02 - U_legacy_object Object-Only Fix

What Codex required

U_legacy_object must be a PG object set only — members addressable as regclass/regprocedure — and the only set subject to the Option-Beta uniform end-state (owner isolated; body unchanged where applicable; effective privileges == sealed #21). The uniform-end-state both-EXCEPT must apply only to PG objects.

What T1 patched (blueprint doc 02 §H, doc 06)

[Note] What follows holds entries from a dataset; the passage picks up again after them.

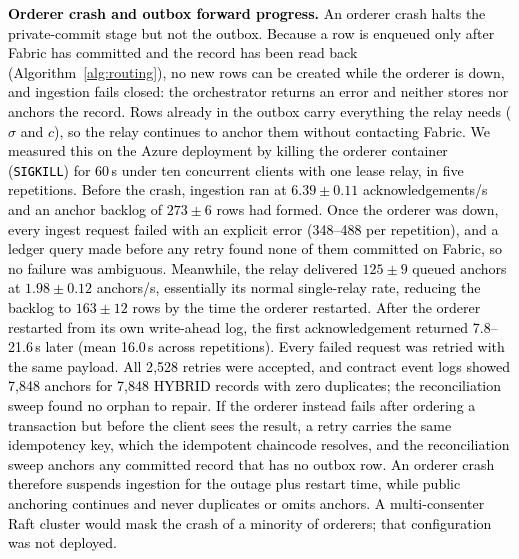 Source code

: \documentclass[final,5p,times,twocolumn]{elsarticle}
\begin{document}
\textcolor{black}{\textbf{Orderer crash and outbox forward progress.} An orderer crash halts the private-commit stage but not the outbox. Because a row is enqueued only after Fabric has committed and the record has been read back (Algorithm~\ref{alg:routing}), no new rows can be created while the orderer is down, and ingestion fails closed: the orchestrator returns an error and neither stores nor anchors the record. Rows already in the outbox carry everything the relay needs ($\sigma$ and $c$), so the relay continues to anchor them without contacting Fabric. We measured this on the Azure deployment by killing the orderer container (\texttt{SIGKILL}) for 60\,s under ten concurrent clients with one lease relay, in five repetitions. Before the crash, ingestion ran at $6.39\pm0.11$ acknowledgements/s and an anchor backlog of $273\pm6$ rows had formed. Once the orderer was down, every ingest request failed with an explicit error (348--488 per repetition), and a ledger query made before any retry found none of them committed on Fabric, so no failure was ambiguous. Meanwhile, the relay delivered $125\pm9$ queued anchors at $1.98\pm0.12$ anchors/s, essentially its normal single-relay rate, reducing the backlog to $163\pm12$ rows by the time the orderer restarted. After the orderer restarted from its own write-ahead log, the first acknowledgement returned 7.8--21.6\,s later (mean 16.0\,s across repetitions). Every failed request was retried with the same payload. All 2{,}528 retries were accepted, and contract event logs showed 7{,}848 anchors for 7{,}848 HYBRID records with zero duplicates; the reconciliation sweep found no orphan to repair. If the orderer instead fails after ordering a transaction but before the client sees the result, a retry carries the same idempotency key, which the idempotent chaincode resolves, and the reconciliation sweep anchors any committed record that has no outbox row. An orderer crash therefore suspends ingestion for the outage plus restart time, while public anchoring continues and never duplicates or omits anchors. A multi-consenter Raft cluster would mask the crash of a minority of orderers; that configuration was not deployed.}

\iffalse
\end{document}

• §H intro (doc 02): introduced the three-set model with a typed table and the rule U_legacy ≡ U_legacy_object unless explicitly stated otherwise; no set is a member of another; mixed-type membership FAILS CLOSED.
• §H.2 (doc 02): U_legacy_object = closure(#11, roots = #20 protected_target rows hash-sealed by #26 protected_target_set_sha256). Every member is a PG object identity (regclass / regprocedure); relkind/prokind is a syntax discriminator only. A principal or an entry vector is never a member. The exact-set proof is object-shape only (§H.4.A).
• §H.4.A (doc 02): the object denominator is the reverse write-effect object closure from the sealed #20 roots via #11/#22 + sealed analyzer edges — regclass/regprocedure on both sides; proof U_legacy_object − object_denominator = ∅ AND object_denominator − U_legacy_object = ∅, 0 unknown; unresolved edges fail closed; protected-boundary collision is a typed object-identity intersection that FAILS CLOSED (never auto-excluded, never subtracted).
• §H.5 (doc 02): establishment order separated — object membership is the #11/#22 object closure ONLY; effective-privilege and entry-vector facts are NOT membership criteria (they are evaluated downstream over the already-fixed object set).
• Guard G-U-LEGACY-OBJECT-ONLY (doc 06): every U_legacy_object member resolves to a live PG object identity; no member is a role/principal and no member is an entry-vector; the both-EXCEPT object comparison is object-shape on both sides; non-vacuity asserted; fails closed on any mixed-type member.
• G-LEGACY-TARGET-CLOSED-DENOMINATOR re-scoped (doc 06): now compares U_legacy_object against the object-shape denominator only, with no principal or entry-vector union into the comparison and no DO_NOT_TOUCH subtraction; fails closed if a principal/vector is unioned into the object comparison (the recheck-3 type error).
• Guard-quality rule 7 (doc 06): no guard may both-EXCEPT-compare across unlike identity types.

Self-check

PASS. U_legacy_object contains PG objects only; the uniform-end-state both-EXCEPT runs only over PG objects; principals/entry-vectors cannot be members; G-U-LEGACY-OBJECT-ONLY + G-LEGACY-TARGET-CLOSED-DENOMINATOR fail closed on a mixed-type member.